I have had a couple of students come to my class with WC backgrounds and they have had good sensitivity and a almost hardwired trapping system that doesn't take into account weapons.  Bong sauing downward  reverse grip knife attacks or pin trapping a knife hand where the release is a lowline slash, fine technique for unarmed, not good for weapons.  And the FMA assumption, or at least the assumption in Pekiti is that we always assume there is a knife present.  Otherwise we could simply cover like a boxer and absorb hits rather than trying to block or parry, that is certainly a high percentage simple technique.
Sent from my Lumia 900 using Board Express


----------



## Kwan Sau (Oct 4, 2014)

Few years back one of my WC students asked me to attend a FMA seminar with her. I went, had a good time...BUT, ultimately came to the same conclusion as Geezer. WC seemed simpler, more efficient, less hand chasing, etc. However, the instructor and I ended up becoming friends and he came to appreciate WC's simplistic/direct responses after I demo'd a few for him. 

A more recent story: few months ago I was invited to an informal workout session with a Pekiti Tirsia guy. His opening move on one of his knife drills was met with me entering with a Tan sau and I punched him in the face. I liked the flow of his P.T. but a lot of the workout didn't make sense to me and so I stuck with what is coursing through my veins and that is: WC!   By the end of our workout, he actually modified his P.T. drill to include a WC Tan/Punch to face.  

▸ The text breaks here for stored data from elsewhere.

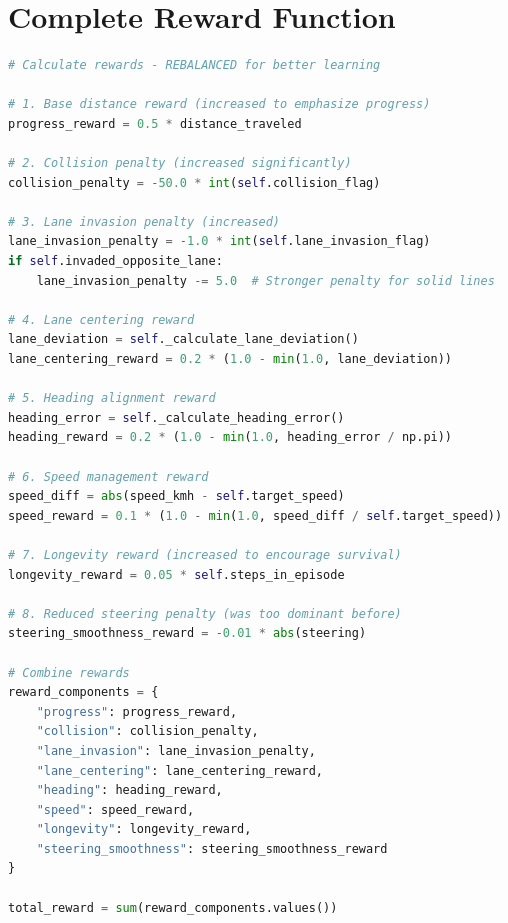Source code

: \documentclass[11pt,a4paper]{article}
\begin{document}
\section{Complete Reward Function}
\begin{lstlisting}[language=Python,caption=Complete Enhanced Reward Function]
# Calculate rewards - REBALANCED for better learning

# 1. Base distance reward (increased to emphasize progress)
progress_reward = 0.5 * distance_traveled

# 2. Collision penalty (increased significantly)
collision_penalty = -50.0 * int(self.collision_flag)

# 3. Lane invasion penalty (increased)
lane_invasion_penalty = -1.0 * int(self.lane_invasion_flag)
if self.invaded_opposite_lane:
    lane_invasion_penalty -= 5.0  # Stronger penalty for solid lines

# 4. Lane centering reward
lane_deviation = self._calculate_lane_deviation()
lane_centering_reward = 0.2 * (1.0 - min(1.0, lane_deviation))

# 5. Heading alignment reward
heading_error = self._calculate_heading_error()
heading_reward = 0.2 * (1.0 - min(1.0, heading_error / np.pi))

# 6. Speed management reward
speed_diff = abs(speed_kmh - self.target_speed)
speed_reward = 0.1 * (1.0 - min(1.0, speed_diff / self.target_speed))

# 7. Longevity reward (increased to encourage survival)
longevity_reward = 0.05 * self.steps_in_episode

# 8. Reduced steering penalty (was too dominant before)
steering_smoothness_reward = -0.01 * abs(steering)

# Combine rewards
reward_components = {
    "progress": progress_reward,
    "collision": collision_penalty,
    "lane_invasion": lane_invasion_penalty,
    "lane_centering": lane_centering_reward,
    "heading": heading_reward,
    "speed": speed_reward,
    "longevity": longevity_reward, 
    "steering_smoothness": steering_smoothness_reward
}

total_reward = sum(reward_components.values())
\end{lstlisting}
\end{document}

In other news...I'd never heard of hubud lubud before so had to look it up just now. Looks interesting. Will have to cross hands with someone who knows it and gain some further insights! 
Carry on!


----------



## KPM (Oct 4, 2014)

Good questions Steve!  I have done a lot of both.....Chi Sau & Hubud.   Hubud is actually more analogous to our Pak Da drill.   As another poster mentioned, hubud was designed primarily with weapons in mind.  So while it seems like "chasing hands" from a WC perspective, this bit of redundancy is necessary for keeping control of an opponent's weapon hand.  You may deflect his weapon hand with a good WC technique and it is enough to nullify a punch, but if he has a knife in that hand he can just keep on cutting!  Its also about angles.  If you are in close with a knife, you want to bring your knife on target.  So some of the redundancy is to get an angle and opening to bring in the knife.  Its like doing Chi Sau where you only plan on punching with one hand.  Now when you get good at Hubud, the 3 count flow that seems so redundant to WC guys can be done in around 1 second, so what does a couple of extra movements really matter?  

From an empty hand perspective, I think WC has hubud-type stuff beat.  But if you try to use WC's "directness" and "economy of motion" with the small knife, you are going to end up dead!  With the small knife in close its more about controlling the other guy than it is about trying to be direct.  You may be nice and direct and land a killing blow with your knife, but if he  has managed to stab you in the gut in the process then you didn't really win.  You both lost!

I still train hubud because I train with the tactical folder.  I follow Michael Janich's "Modern Blade Concepts" system, and he still uses a lot of the traditional hubud drills with some modifications.  I also find opportunity to throw in more "WC-like" movements, but really the Silat/FMA approach to using the small knife is a lot better.  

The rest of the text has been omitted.